В «Критиках» Канта мы имеем как раз чистую идею свободы, сознательно и тщательно отделенную от всего «эмпирического» и «антропологического»[6]. Свобода, конечно, не предстает у Канта «злым божеством, требующим своих гекатомб», но она и не может требовать их, абстрагируясь от всякой исторической конкретности, включая те ситуации, в которых это могло бы произойти. Однако редукция свободы к идее имеет свою цену, которая не может не озадачивать как в собственно нравственном, так и в политическом отношении. В этом редуцированном виде, с одной стороны, свобода, подобно тому, что характерно для оруэлловского «новояза», неотличима от подчинения. «Свободная воля и воля, подчиненная нравственным законам, – это одно и то же»[7]. Или, что то же самое, «понятие долга есть уже само по себе понятие о каком-то принуждении свободного произвола со стороны закона»[8], и ведь лишь в таком принуждении мы, по Канту, обретаем «свободную волю» (как неподчинение «естественным склонностям»).
Однако же верно, если говорить о практике человека, что свобода вне и без закона оказывается всего лишь самодурством и произволом, т. е. несвободой как диктатом прихотей и «страстей». Следовательно, сбрасывая принуждение закона как такового, мы всего лишь меняем форму рабства, а отнюдь не обретаем свободу. Это и ставит относительно практик свободы первый труднейший вопрос: каким образом возможна законосообразная свобода, не деградирующая в принуждение со стороны закона (морального или любого другого)? Иными словами и пользуясь кантовской терминологией, нужно понять не то, как возможен и что представляет собой «закон свободы», который ведь и есть не что иное, как сам практический разум и сам моральный закон, и потому он ровным счетом ничего о свободе как свободе сказать не может[9], а то, как возможен и что представляет собой «свободный закон» в качестве принципа организации практики свободы реальных исторических людей.

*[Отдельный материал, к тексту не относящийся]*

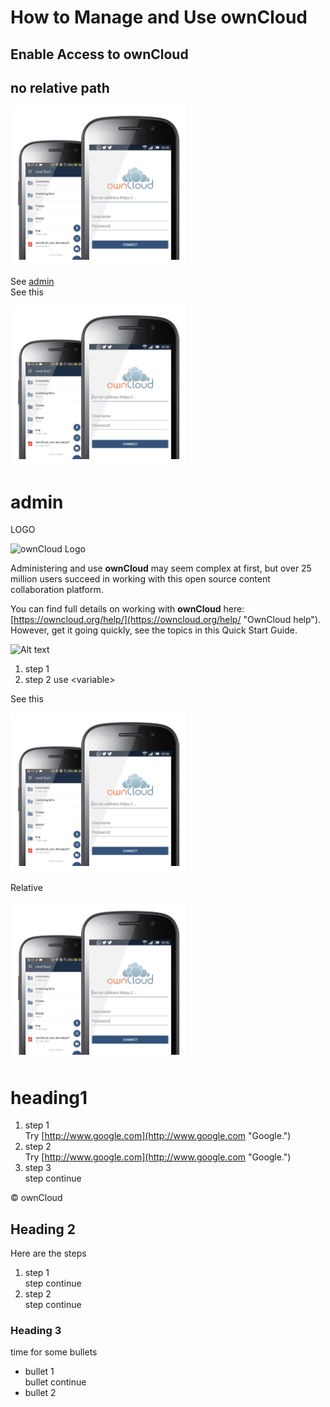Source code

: # How to Manage and Use **ownCloud** #

## Enable Access to ownCloud ##

## no relative path  ##

![Alt text](\Graphics\mobile.png "Mobile access")   


See [admin](admin)  
See this

![Alt text](\Graphics\mobile.png)  

# admin #

LOGO

![ownCloud Logo](C:\Users\19788\Documents\GitHub\ownCloud\Graphics\logo.jpg)  

Administering and use **ownCloud** may seem complex at first, but over 25 million users succeed in working with this open source content collaboration platform.

You can find full details on working with **ownCloud** here: [https://owncloud.org/help/](https://owncloud.org/help/ "OwnCloud help"). However, get it going quickly, see the topics in this Quick Start Guide.


![Alt text](C:\Users\19788\Documents\GitHub\own-it-quick\Graphics\logo.jpg)  
  
1. step 1  
2. step 2 use &lt;variable&gt;  



See this

![Alt text](\Graphics\mobile.png)  



Relative

![Alt text](\Graphics\mobile.png)

# heading1 #
1. step 1  
Try [http://www.google.com](http://www.google.com "Google.")
1. step 2  
Try [http://www.google.com](http://www.google.com "Google.")
1. step 3  
step continue  

&copy; ownCloud
## Heading 2 ##

Here are the steps

1. step 1  
step continue  
1. step 2  
step continue  

### Heading 3 ###
time for some bullets 

- bullet 1  
bullet continue 
- bullet 2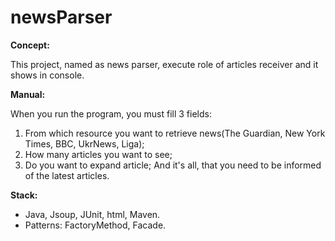 # newsParser

**Concept:**

This project, named as news parser, execute role of articles receiver and it shows in console.

**Manual:**

When you run the program, you must fill 3 fields:
1. From which resource you want to retrieve news(The Guardian, New York Times, BBC, UkrNews, Liga);
2. How many articles you want to see;
3. Do you want to expand article;
And it's all, that you need to be informed of the latest articles.

**Stack:**

* Java, Jsoup, JUnit, html, Maven.
* Patterns: FactoryMethod, Facade.
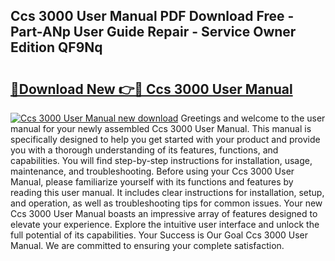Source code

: ## Ccs 3000 User Manual PDF Download Free - Part-ANp User Guide Repair - Service Owner Edition QF9Nq

# <h2><a href="http://bc3887.oget.top/?id=Ccs+3000+User+Manual">🔗Download New 👉🔴 Ccs 3000 User Manual</a></h2>

[![Ccs 3000 User Manual new download](https://i.imgur.com/5g1atiW.png)](http://bc3887.oget.top/?id=Ccs+3000+User+Manual)
Greetings and welcome to the user manual for your newly assembled Ccs 3000 User Manual. This manual is specifically designed to help you get started with your product and provide you with a thorough understanding of its features, functions, and capabilities. You will find step-by-step instructions for installation, usage, maintenance, and troubleshooting. Before using your Ccs 3000 User Manual, please familiarize yourself with its functions and features by reading this user manual. It includes clear instructions for installation, setup, and operation, as well as troubleshooting tips for common issues. Your new Ccs 3000 User Manual boasts an impressive array of features designed to elevate your experience. Explore the intuitive user interface and unlock the full potential of its capabilities. Your Success is Our Goal Ccs 3000 User Manual. We are committed to ensuring your complete satisfaction.
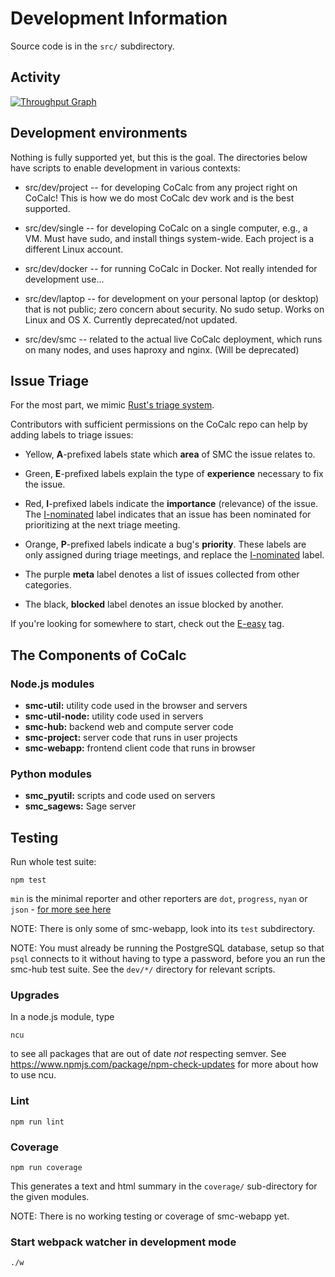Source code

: # Development Information

Source code is in the `src/` subdirectory.

## Activity

[![Throughput Graph](https://graphs.waffle.io/sagemathinc/smc/throughput.svg)](https://waffle.io/sagemathinc/smc/metrics/throughput)

## Development environments

Nothing is fully supported yet, but this is the goal.
The directories below have scripts to enable development
in various contexts:

- src/dev/project -- for developing CoCalc from any project right on CoCalc!  This is how we do most CoCalc dev work and is the best supported.

- src/dev/single -- for developing CoCalc on a single computer, e.g., a VM.   Must have sudo, and install things system-wide.  Each project is a different Linux account.

- src/dev/docker -- for running CoCalc in Docker.  Not really intended for development use...

- src/dev/laptop -- for development on your personal laptop (or desktop) that is not public; zero concern about security. No sudo setup.  Works on Linux and OS X.  Currently deprecated/not updated.

- src/dev/smc -- related to the actual live CoCalc deployment, which runs on many nodes, and uses haproxy and nginx. (Will be deprecated)

## Issue Triage
For the most part, we mimic [Rust's triage system](https://github.com/rust-lang/rust/blob/master/CONTRIBUTING.md#issue-triage).

Contributors with sufficient permissions on the CoCalc repo can help by adding
labels to triage issues:

* Yellow, **A**-prefixed labels state which **area** of SMC the issue relates to.

* Green, **E**-prefixed labels explain the type of **experience** necessary
  to fix the issue.

* Red, **I**-prefixed labels indicate the **importance** (relevance) of the issue. The
  [I-nominated][inom] label indicates that an issue has been nominated for
  prioritizing at the next triage meeting.

* Orange, **P**-prefixed labels indicate a bug's **priority**. These labels
  are only assigned during triage meetings, and replace the [I-nominated][inom]
  label.

* The purple **meta** label denotes a list of issues collected from other categories.


* The black, **blocked** label denotes an issue blocked by another.

If you're looking for somewhere to start, check out the [E-easy][eeasy] tag.

[inom]:https://github.com/sagemathinc/cocalc/labels/I-nominated
[eeasy]:https://github.com/sagemathinc/cocalc/labels/E-easy


## The Components of CoCalc

### Node.js modules

- **smc-util:**      utility code used in the browser and servers
- **smc-util-node:** utility code used in servers
- **smc-hub:**       backend web and compute server code
- **smc-project:**   server code that runs in user projects
- **smc-webapp:**    frontend client code that runs in browser

### Python modules

- **smc_pyutil:**    scripts and code used on servers
- **smc_sagews:**    Sage server

## Testing

Run whole test suite:

    npm test

`min` is the minimal reporter and
other reporters are `dot`, `progress`, `nyan` or `json` - [for more see here](http://mochajs.org/)

NOTE: There is only some of smc-webapp, look into its `test` subdirectory.

NOTE: You must already be running the PostgreSQL database, setup so that
`psql` connects to it without having to type a password, before you an
run the smc-hub test suite.  See the `dev/*/` directory for relevant scripts.

### Upgrades

In a node.js module, type

    ncu

to see all packages that are out of date *not* respecting semver.  See https://www.npmjs.com/package/npm-check-updates for more about how to use ncu.

### Lint

    npm run lint

### Coverage

    npm run coverage

This generates a text and html summary in the `coverage/` sub-directory for the given modules.

NOTE: There is no working testing or coverage of smc-webapp yet.

### Start webpack watcher in development mode

    ./w

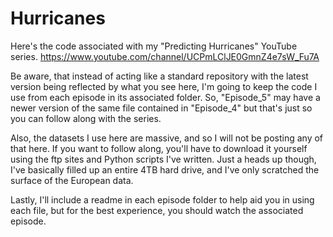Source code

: # Hurricanes
Here's the code associated with my "Predicting Hurricanes" YouTube series. https://www.youtube.com/channel/UCPmLClJE0GmnZ4e7sW_Fu7A

Be aware, that instead of acting like a standard repository with the latest version being reflected by what you see here, I'm going to keep the code I use from each episode in its associated folder. So, "Episode_5" may have a newer version of the same file contained in "Episode_4" but that's just so you can follow along with the series.

Also, the datasets I use here are massive, and so I will not be posting any of that here. If you want to follow along, you'll have to download it yourself using the ftp sites and Python scripts I've written. Just a heads up though, I've basically filled up an entire 4TB hard drive, and I've only scratched the surface of the European data.

Lastly, I'll include a readme in each episode folder to help aid you in using each file, but for the best experience, you should watch the associated episode.
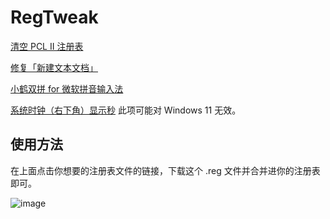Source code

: # RegTweak
[清空 PCL II 注册表](https://github.com/Ayx03/RegTweak/blob/main/ClearPCL.reg)

[修复「新建文本文档」](https://github.com/Ayx03/RegTweak/blob/main/FixNewTxt_GB18030.reg)

[小鹤双拼 for 微软拼音输入法](https://github.com/Ayx03/RegTweak/blob/main/%E5%BE%AE%E8%BD%AF%E6%8B%BC%E9%9F%B3%E8%BE%93%E5%85%A5%E6%B3%95%E5%B0%8F%E9%B9%A4%E5%8F%8C%E6%8B%BC.reg)

[系统时钟（右下角）显示秒](https://github.com/Ayx03/RegTweak/blob/main/ShowSecondsInSystemClock.reg) 此项可能对 Windows 11 无效。

## 使用方法
在上面点击你想要的注册表文件的链接，下载这个 .reg 文件并合并进你的注册表即可。

![image](https://github.com/Ayx03/RegTweak/assets/75155322/77f33d2f-bd81-483f-8115-93a7aed06afe)
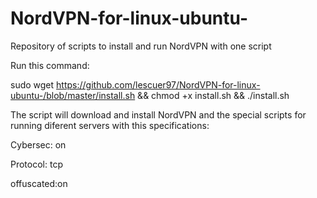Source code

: # NordVPN-for-linux-ubuntu-
Repository of scripts to install and run NordVPN with one script

Run this command: 

sudo wget https://github.com/lescuer97/NordVPN-for-linux-ubuntu-/blob/master/install.sh && chmod +x install.sh && ./install.sh

The script will download and install NordVPN and the special scripts for running diferent servers with this specifications:

Cybersec: on

Protocol: tcp

offuscated:on 
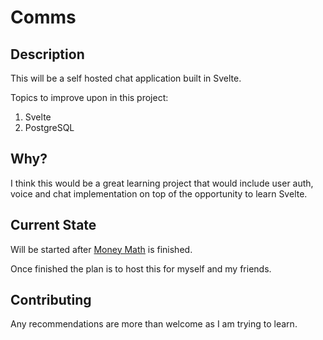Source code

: # Comms
## Description

This will be a self hosted chat application built in Svelte.

Topics to improve upon in this project:
1. Svelte
2. PostgreSQL

## Why?
I think this would be a great learning project that would include user auth, voice and chat implementation on top of the opportunity to learn Svelte.

## Current State
Will be started after [Money Math](https://github.com/LalleyDev/moneyMath/tree/main) is finished. 

Once finished the plan is to host this for myself and my friends.

## Contributing
Any recommendations are more than welcome as I am trying to learn.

С другой стороны, свобода превращается в «этическом каноне» Канта всего лишь в инструмент, служащий для достижения более высоких, чем она, целей, прежде всего – целей моральности, т. е. безусловного подчинения чистому долгу. Поэтому Кант во второй «Критике» со всей отчетливостью пишет: «…Идея свободы как способности абсолютной спонтанности была не потребностью, а аналитическим основоположением чистого спекулятивного разума, если речь идет о возможности такой свободы»[10]. Потребностью свобода, согласно Канту, как раз не является. Однако ее следует мыслить для решения некоторых других задач, таких как обнаружение ответа на вопрос о том, может ли разум найти путь к достоверности при заведомой противоречивости (антиномичности) представлений об абсолютной целокупности в синтезе явлений[11], или для «обоснования» – в качестве ratio essendi – морального закона[12].
Тем не менее в практиках свободы она никак не может выступать в качестве инструмента или средства. Это обстоятельство, обозревая первые практики свободы, создавшие Современность и характерные для нее, Алексис де Токвиль зафиксировал в своем знаменитом афоризме: «Кто ищет в свободе что-то другое, нежели она сама, создан, чтобы служить»[13]. Дело не в том, как поясняет Токвиль, что свобода не может приносить с собой никаких иных благ, помимо своего собственного «очарования», что она не в состоянии решать насущные и даже самые что ни на есть материальные проблемы жизни людей. Она может делать и делает это. Но суть в том, что ее нельзя обрести и нельзя ее надолго сохранить, если к ней стремятся ради этих отличных от нее самой благ. В этом смысле свобода напоминает конечное, или высшее, благо (счастье), как его описывал Аристотель. Таким конечное благо делает именно то, что к нему стремятся ради него самого, а не ради какого-то еще более высокого блага, в достижении которого данное благо выступит всего лишь средством. Однако неотъемлемое свойство конечного блага – то, что оно является причиной и условием создания «низших» благ, образующих «тело» «высшего блага»[14].
Свобода в условиях Современности и оказывается таким конечным, или высшим, благом. А это ставит относительно практик свободы второй труднейший вопрос: каким образом в этом качестве свобода возникает в самой прозаической обыденной жизни людей, «материю» которой в нормальных условиях составляют и горизонты которой замыкают именно «низшие» блага? И каким образом в этом же качестве свобода может сохраняться в их жизни, поскольку она возвращается к «нормальности» после того, как гаснут протуберанцы свободы, выпущенные великими, но скоротечными моментами «творения истории»?